▶ PROBLEM DESCRIPTION: Whenever the word "逻辑上相邻的元素" turns up in a line of the data below, copy that line.

▶ Data extracted from a collection:
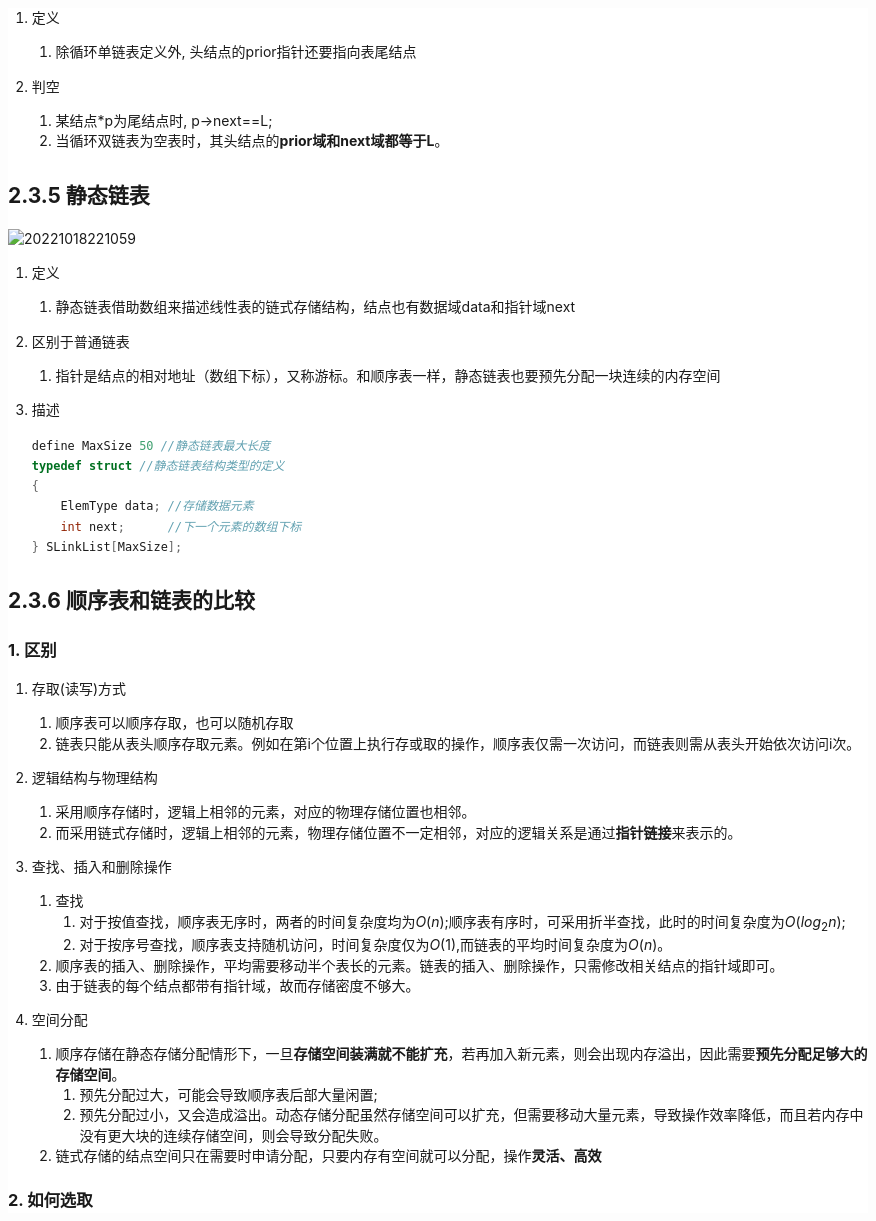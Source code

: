 1. 定义
   1. 除循环单链表定义外, 头结点的prior指针还要指向表尾结点

2. 判空
   1. 某结点*p为尾结点时, p->next==L;
   2. 当循环双链表为空表时，其头结点的**prior域和next域都等于L**。

## 2.3.5 静态链表

![20221018221059](https://raw.githubusercontent.com/Logible/Image/main/note_image/20221018221059.png)

1. 定义
   1. 静态链表借助数组来描述线性表的链式存储结构，结点也有数据域data和指针域next

2. 区别于普通链表
   1. 指针是结点的相对地址（数组下标），又称游标。和顺序表一样，静态链表也要预先分配一块连续的内存空间

3. 描述

    ```c
    define MaxSize 50 //静态链表最大长度
    typedef struct //静态链表结构类型的定义
    {
        ElemType data; //存储数据元素
        int next;      //下一个元素的数组下标
    } SLinkList[MaxSize];
    ```

## 2.3.6 顺序表和链表的比较

### 1. 区别

1. 存取(读写)方式
   1. 顺序表可以顺序存取，也可以随机存取
   2. 链表只能从表头顺序存取元素。例如在第i个位置上执行存或取的操作，顺序表仅需一次访问，而链表则需从表头开始依次访问i次。

2. 逻辑结构与物理结构
   1. 采用顺序存储时，逻辑上相邻的元素，对应的物理存储位置也相邻。
   2. 而采用链式存储时，逻辑上相邻的元素，物理存储位置不一定相邻，对应的逻辑关系是通过**指针链接**来表示的。

3. 查找、插入和删除操作
   1. 查找
      1. 对于按值查找，顺序表无序时，两者的时间复杂度均为$O(n)$;顺序表有序时，可采用折半查找，此时的时间复杂度为$O(log_2n)$;
      2. 对于按序号查找，顺序表支持随机访问，时间复杂度仅为$O(1)$,而链表的平均时间复杂度为$O(n)$。
   2. 顺序表的插入、删除操作，平均需要移动半个表长的元素。链表的插入、删除操作，只需修改相关结点的指针域即可。
   3. 由于链表的每个结点都带有指针域，故而存储密度不够大。

4. 空间分配
   1. 顺序存储在静态存储分配情形下，一旦**存储空间装满就不能扩充**，若再加入新元素，则会出现内存溢出，因此需要**预先分配足够大的存储空间**。
      1. 预先分配过大，可能会导致顺序表后部大量闲置;
      2. 预先分配过小，又会造成溢出。动态存储分配虽然存储空间可以扩充，但需要移动大量元素，导致操作效率降低，而且若内存中没有更大块的连续存储空间，则会导致分配失败。
   2. 链式存储的结点空间只在需要时申请分配，只要内存有空间就可以分配，操作**灵活、高效**

### 2. 如何选取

▶ TASK RESULT:
   1. 采用顺序存储时，逻辑上相邻的元素，对应的物理存储位置也相邻。
   2. 而采用链式存储时，逻辑上相邻的元素，物理存储位置不一定相邻，对应的逻辑关系是通过**指针链接**来表示的。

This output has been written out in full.